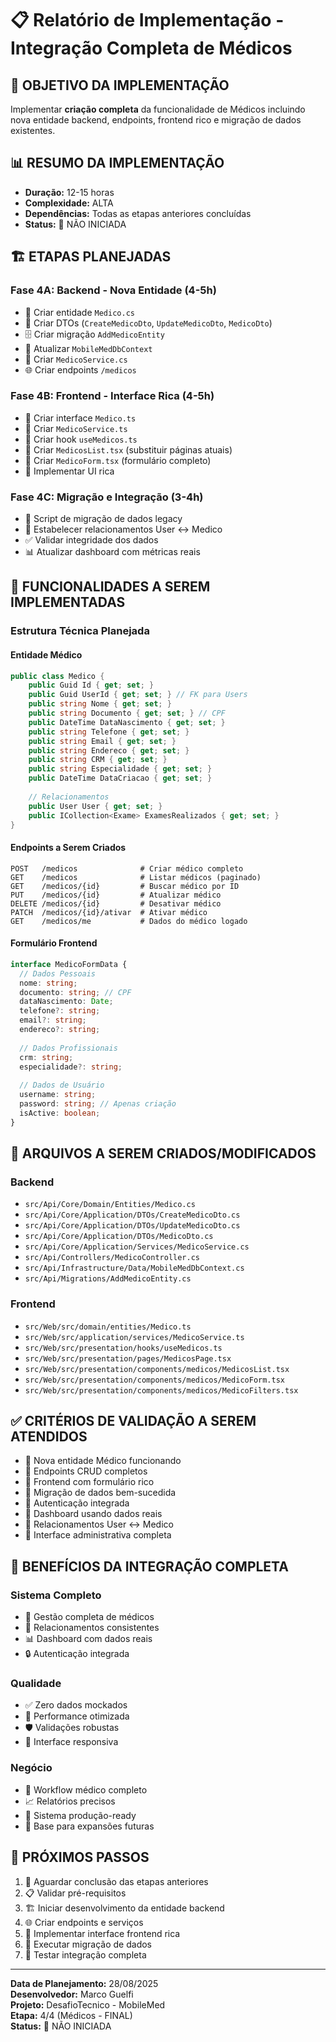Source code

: # 📋 Relatório de Implementação - Integração Completa de Médicos

## 🎯 **OBJETIVO DA IMPLEMENTAÇÃO**
Implementar **criação completa** da funcionalidade de Médicos incluindo nova entidade backend, endpoints, frontend rico e migração de dados existentes.

## 📊 **RESUMO DA IMPLEMENTAÇÃO**
- **Duração:** 12-15 horas
- **Complexidade:** ALTA
- **Dependências:** Todas as etapas anteriores concluídas
- **Status:** 🔄 NÃO INICIADA

## 🏗️ **ETAPAS PLANEJADAS**

### **Fase 4A: Backend - Nova Entidade (4-5h)**
- 📁 Criar entidade `Medico.cs`
- 📁 Criar DTOs (`CreateMedicoDto`, `UpdateMedicoDto`, `MedicoDto`)
- 🗄️ Criar migração `AddMedicoEntity`
- 🔧 Atualizar `MobileMedDbContext`
- 📁 Criar `MedicoService.cs`
- 🌐 Criar endpoints `/medicos`

### **Fase 4B: Frontend - Interface Rica (4-5h)**
- 📁 Criar interface `Medico.ts`
- 📁 Criar `MedicoService.ts`
- 🎣 Criar hook `useMedicos.ts`
- 🔄 Criar `MedicosList.tsx` (substituir páginas atuais)
- 📝 Criar `MedicoForm.tsx` (formulário completo)
- 🎨 Implementar UI rica

### **Fase 4C: Migração e Integração (3-4h)**
- 🔄 Script de migração de dados legacy
- 🔗 Estabelecer relacionamentos User ↔ Medico
- ✅ Validar integridade dos dados
- 📊 Atualizar dashboard com métricas reais

## 🎯 **FUNCIONALIDADES A SEREM IMPLEMENTADAS**

### **Estrutura Técnica Planejada**

#### **Entidade Médico**
```csharp
public class Medico {
    public Guid Id { get; set; }
    public Guid UserId { get; set; } // FK para Users
    public string Nome { get; set; }
    public string Documento { get; set; } // CPF
    public DateTime DataNascimento { get; set; }
    public string Telefone { get; set; }
    public string Email { get; set; }
    public string Endereco { get; set; }
    public string CRM { get; set; }
    public string Especialidade { get; set; }
    public DateTime DataCriacao { get; set; }
    
    // Relacionamentos
    public User User { get; set; }
    public ICollection<Exame> ExamesRealizados { get; set; }
}
```

#### **Endpoints a Serem Criados**
```http
POST   /medicos              # Criar médico completo
GET    /medicos              # Listar médicos (paginado)
GET    /medicos/{id}         # Buscar médico por ID  
PUT    /medicos/{id}         # Atualizar médico
DELETE /medicos/{id}         # Desativar médico
PATCH  /medicos/{id}/ativar  # Ativar médico
GET    /medicos/me           # Dados do médico logado
```

#### **Formulário Frontend**
```typescript
interface MedicoFormData {
  // Dados Pessoais
  nome: string;
  documento: string; // CPF
  dataNascimento: Date;
  telefone?: string;
  email?: string;
  endereco?: string;
  
  // Dados Profissionais
  crm: string;
  especialidade?: string;
  
  // Dados de Usuário
  username: string;
  password: string; // Apenas criação
  isActive: boolean;
}
```

## 📁 **ARQUIVOS A SEREM CRIADOS/MODIFICADOS**

### **Backend**
- `src/Api/Core/Domain/Entities/Medico.cs`
- `src/Api/Core/Application/DTOs/CreateMedicoDto.cs`
- `src/Api/Core/Application/DTOs/UpdateMedicoDto.cs`
- `src/Api/Core/Application/DTOs/MedicoDto.cs`
- `src/Api/Core/Application/Services/MedicoService.cs`
- `src/Api/Controllers/MedicoController.cs`
- `src/Api/Infrastructure/Data/MobileMedDbContext.cs`
- `src/Api/Migrations/AddMedicoEntity.cs`

### **Frontend**
- `src/Web/src/domain/entities/Medico.ts`
- `src/Web/src/application/services/MedicoService.ts`
- `src/Web/src/presentation/hooks/useMedicos.ts`
- `src/Web/src/presentation/pages/MedicosPage.tsx`
- `src/Web/src/presentation/components/medicos/MedicosList.tsx`
- `src/Web/src/presentation/components/medicos/MedicoForm.tsx`
- `src/Web/src/presentation/components/medicos/MedicoFilters.tsx`

## ✅ **CRITÉRIOS DE VALIDAÇÃO A SEREM ATENDIDOS**

- 🔄 Nova entidade Médico funcionando
- 🔄 Endpoints CRUD completos
- 🔄 Frontend com formulário rico
- 🔄 Migração de dados bem-sucedida
- 🔄 Autenticação integrada
- 🔄 Dashboard usando dados reais
- 🔄 Relacionamentos User ↔ Medico
- 🔄 Interface administrativa completa

## 🎯 **BENEFÍCIOS DA INTEGRAÇÃO COMPLETA**

### **Sistema Completo**
- 🏥 Gestão completa de médicos
- 👥 Relacionamentos consistentes
- 📊 Dashboard com dados reais
- 🔒 Autenticação integrada

### **Qualidade**
- ✅ Zero dados mockados
- 🚀 Performance otimizada
- 🛡️ Validações robustas
- 📱 Interface responsiva

### **Negócio**
- 💼 Workflow médico completo
- 📈 Relatórios precisos
- 🎯 Sistema produção-ready
- 🔄 Base para expansões futuras

## 🚀 **PRÓXIMOS PASSOS**

1. 🔄 Aguardar conclusão das etapas anteriores
2. 📋 Validar pré-requisitos
3. 🏗️ Iniciar desenvolvimento da entidade backend
4. 🌐 Criar endpoints e serviços
5. 🎨 Implementar interface frontend rica
6. 🔄 Executar migração de dados
7. 🧪 Testar integração completa

---

**Data de Planejamento:** 28/08/2025  
**Desenvolvedor:** Marco Guelfi  
**Projeto:** DesafioTecnico - MobileMed  
**Etapa:** 4/4 (Médicos - FINAL)  
**Status:** 🔄 NÃO INICIADA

==================================================

Look above for the line holding "Implementar **criação completa**" and the line holding "### **Estrutura Técnica Planejada**". Retype both, and every line between them, word for word and nothing else.

Implementar **criação completa** da funcionalidade de Médicos incluindo nova entidade backend, endpoints, frontend rico e migração de dados existentes.

## 📊 **RESUMO DA IMPLEMENTAÇÃO**
- **Duração:** 12-15 horas
- **Complexidade:** ALTA
- **Dependências:** Todas as etapas anteriores concluídas
- **Status:** 🔄 NÃO INICIADA

## 🏗️ **ETAPAS PLANEJADAS**

### **Fase 4A: Backend - Nova Entidade (4-5h)**
- 📁 Criar entidade `Medico.cs`
- 📁 Criar DTOs (`CreateMedicoDto`, `UpdateMedicoDto`, `MedicoDto`)
- 🗄️ Criar migração `AddMedicoEntity`
- 🔧 Atualizar `MobileMedDbContext`
- 📁 Criar `MedicoService.cs`
- 🌐 Criar endpoints `/medicos`

### **Fase 4B: Frontend - Interface Rica (4-5h)**
- 📁 Criar interface `Medico.ts`
- 📁 Criar `MedicoService.ts`
- 🎣 Criar hook `useMedicos.ts`
- 🔄 Criar `MedicosList.tsx` (substituir páginas atuais)
- 📝 Criar `MedicoForm.tsx` (formulário completo)
- 🎨 Implementar UI rica

### **Fase 4C: Migração e Integração (3-4h)**
- 🔄 Script de migração de dados legacy
- 🔗 Estabelecer relacionamentos User ↔ Medico
- ✅ Validar integridade dos dados
- 📊 Atualizar dashboard com métricas reais

## 🎯 **FUNCIONALIDADES A SEREM IMPLEMENTADAS**

### **Estrutura Técnica Planejada**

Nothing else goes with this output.